4

I have an application that is hitting an API. As such, it does a query for all ID's in the object, and then has to query each item one at a time per ID. I'm doing this in a Parallel.For loop and adding each items data to a row in a datatable. Then I use sqlbulkcopy to send the datatable to a SQL server table.

If I do this without using Parallel.For, it works great. However, with Parallel.For, this line:

workrow["id"] = Guid.NewGuid();

is generating duplicate Guids. It's doing it often and causing the data to not load into the SQL server table because the id row in SQL is a Primary Key and doesn't allow duplicates. I tried locking:

                    lock (lockobject)
                    {
                        workrow["id"] = Guid.NewGuid();
                    }

This didn't help.
I tried not assigning an id to that field in hopes that SQL would generate it (it does have newid() on that field). That fails saying it can't insert a null. I can't seem to just remove the id field from the datatable because then the columns don't align when I do the sqlbulkcopy.

Can someone help me here?
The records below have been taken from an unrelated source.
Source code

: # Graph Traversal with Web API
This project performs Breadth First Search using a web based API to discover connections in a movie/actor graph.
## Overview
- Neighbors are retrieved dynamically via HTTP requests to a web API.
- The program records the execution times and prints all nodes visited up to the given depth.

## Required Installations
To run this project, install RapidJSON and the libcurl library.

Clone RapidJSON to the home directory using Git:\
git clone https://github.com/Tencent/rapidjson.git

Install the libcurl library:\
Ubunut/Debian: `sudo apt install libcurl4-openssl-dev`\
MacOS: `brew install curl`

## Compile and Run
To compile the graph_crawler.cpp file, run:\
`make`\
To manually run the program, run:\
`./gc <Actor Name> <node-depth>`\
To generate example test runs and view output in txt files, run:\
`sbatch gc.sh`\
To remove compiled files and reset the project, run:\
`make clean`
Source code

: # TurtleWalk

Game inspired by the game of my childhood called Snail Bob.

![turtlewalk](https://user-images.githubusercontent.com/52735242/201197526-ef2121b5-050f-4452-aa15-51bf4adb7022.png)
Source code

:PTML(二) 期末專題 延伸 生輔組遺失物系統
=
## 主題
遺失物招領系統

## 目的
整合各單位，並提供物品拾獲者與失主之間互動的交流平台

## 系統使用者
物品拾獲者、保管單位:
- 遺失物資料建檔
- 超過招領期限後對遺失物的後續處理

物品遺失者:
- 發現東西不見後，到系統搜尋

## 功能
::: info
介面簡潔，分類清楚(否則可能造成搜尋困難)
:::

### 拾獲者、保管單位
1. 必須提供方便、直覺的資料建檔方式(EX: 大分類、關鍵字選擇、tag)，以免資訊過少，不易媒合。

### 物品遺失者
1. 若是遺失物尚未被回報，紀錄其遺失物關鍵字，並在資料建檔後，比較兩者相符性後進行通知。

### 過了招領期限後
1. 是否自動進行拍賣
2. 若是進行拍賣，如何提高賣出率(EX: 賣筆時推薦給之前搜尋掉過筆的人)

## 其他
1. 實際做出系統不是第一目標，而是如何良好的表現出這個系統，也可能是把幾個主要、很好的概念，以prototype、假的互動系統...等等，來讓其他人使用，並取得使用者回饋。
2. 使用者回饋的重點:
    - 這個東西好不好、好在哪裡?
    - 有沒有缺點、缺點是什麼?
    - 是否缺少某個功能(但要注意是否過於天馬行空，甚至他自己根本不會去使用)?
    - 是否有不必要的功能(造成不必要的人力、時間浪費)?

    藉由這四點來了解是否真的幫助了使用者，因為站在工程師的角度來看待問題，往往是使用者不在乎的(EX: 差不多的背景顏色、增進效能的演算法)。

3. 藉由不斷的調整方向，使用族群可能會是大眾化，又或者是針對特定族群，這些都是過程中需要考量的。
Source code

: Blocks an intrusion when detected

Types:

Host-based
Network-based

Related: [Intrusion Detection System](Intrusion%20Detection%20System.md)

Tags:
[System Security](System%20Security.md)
I either need to figure out how to get Guid.NewGuid() to STOP producing duplicates OR I need to figure out a way to not pass in the id (always the first field in the datatable) so that SQL will generate the id.

Here is the code I use to generate one of tables:

        public static DataTable MakeWorkflowTable()
        {
            DataTable Workflow = new DataTable("Workflow");
            DataColumn id = new DataColumn("id", System.Type.GetType("System.Guid"));
            Workflow.Columns.Add(id);
            DataColumn OrgInfoID = new DataColumn("OrgInfoID", System.Type.GetType("System.Guid"));
            Workflow.Columns.Add(OrgInfoID);
            DataColumn Name = new DataColumn("Name", System.Type.GetType("System.String"));
            Workflow.Columns.Add(Name);
            DataColumn Active = new DataColumn("Active", System.Type.GetType("System.String"));
            Workflow.Columns.Add(Active);
            DataColumn Description = new DataColumn("Description", System.Type.GetType("System.String"));
            Workflow.Columns.Add(Description);
            DataColumn Object = new DataColumn("Object", System.Type.GetType("System.String"));
            Workflow.Columns.Add(Object);
            DataColumn Formula = new DataColumn("Formula", System.Type.GetType("System.String"));
            Workflow.Columns.Add(Formula);
            DataColumn ManageableState = new DataColumn("ManageableState", System.Type.GetType("System.String"));
            Workflow.Columns.Add(ManageableState);
            DataColumn NameSpacePrefix = new DataColumn("NameSpacePrefix", System.Type.GetType("System.String"));
            Workflow.Columns.Add(NameSpacePrefix);
            DataColumn TDACount = new DataColumn("TDACount", System.Type.GetType("System.Int32"));
            Workflow.Columns.Add(TDACount);
            DataColumn TriggerType = new DataColumn("TriggerType", System.Type.GetType("System.String"));
            Workflow.Columns.Add(TriggerType);
            DataColumn CreatedDate = new DataColumn("CreatedDate", System.Type.GetType("System.DateTime"));
            Workflow.Columns.Add(CreatedDate);
            DataColumn CreatedBy = new DataColumn("CreatedBy", System.Type.GetType("System.String"));
            Workflow.Columns.Add(CreatedBy);
            DataColumn LastModifiedDate = new DataColumn("LastModifiedDate", System.Type.GetType("System.DateTime"));
            Workflow.Columns.Add(LastModifiedDate);
            DataColumn LastModifiedBy = new DataColumn("LastModifiedBy", System.Type.GetType("System.String"));
            Workflow.Columns.Add(LastModifiedBy);
            return Workflow;
        }

Here is the code I use to send it to the SQL server:

        public static void SendDTtoDB(ref DataTable dt, ref SqlConnection cnn, string TableName)
        {
            using (SqlBulkCopy bulkCopy = new SqlBulkCopy(cnn))
            {
                bulkCopy.DestinationTableName =
                    TableName;
                try
                {
                    bulkCopy.WriteToServer(dt);
                    dt.Clear();
                }
                catch (Exception e)
                {
                    logger.Warn("SendDTtoDB {TableName}: ORGID: {ORGID} : {Message}", TableName, dt.Rows[0]["OrgInfoID"], e.Message.ToString());
                    if (e.Message.ToString().Contains("PRIMARY KEY"))
                    {
                        foreach(DataRow row in dt.Rows)
                        {
                            logger.Warn("ID: {id}", row["id"]);
                        }
                    }
                }
            }

        }

As you can see in the catch statement, I set it to write out the ID's to the log so I could see them for myself and, sure enough, there is a duplicate there. So frustrating! I really don't want to take out the Parallel.For and single thread it if I don't have to.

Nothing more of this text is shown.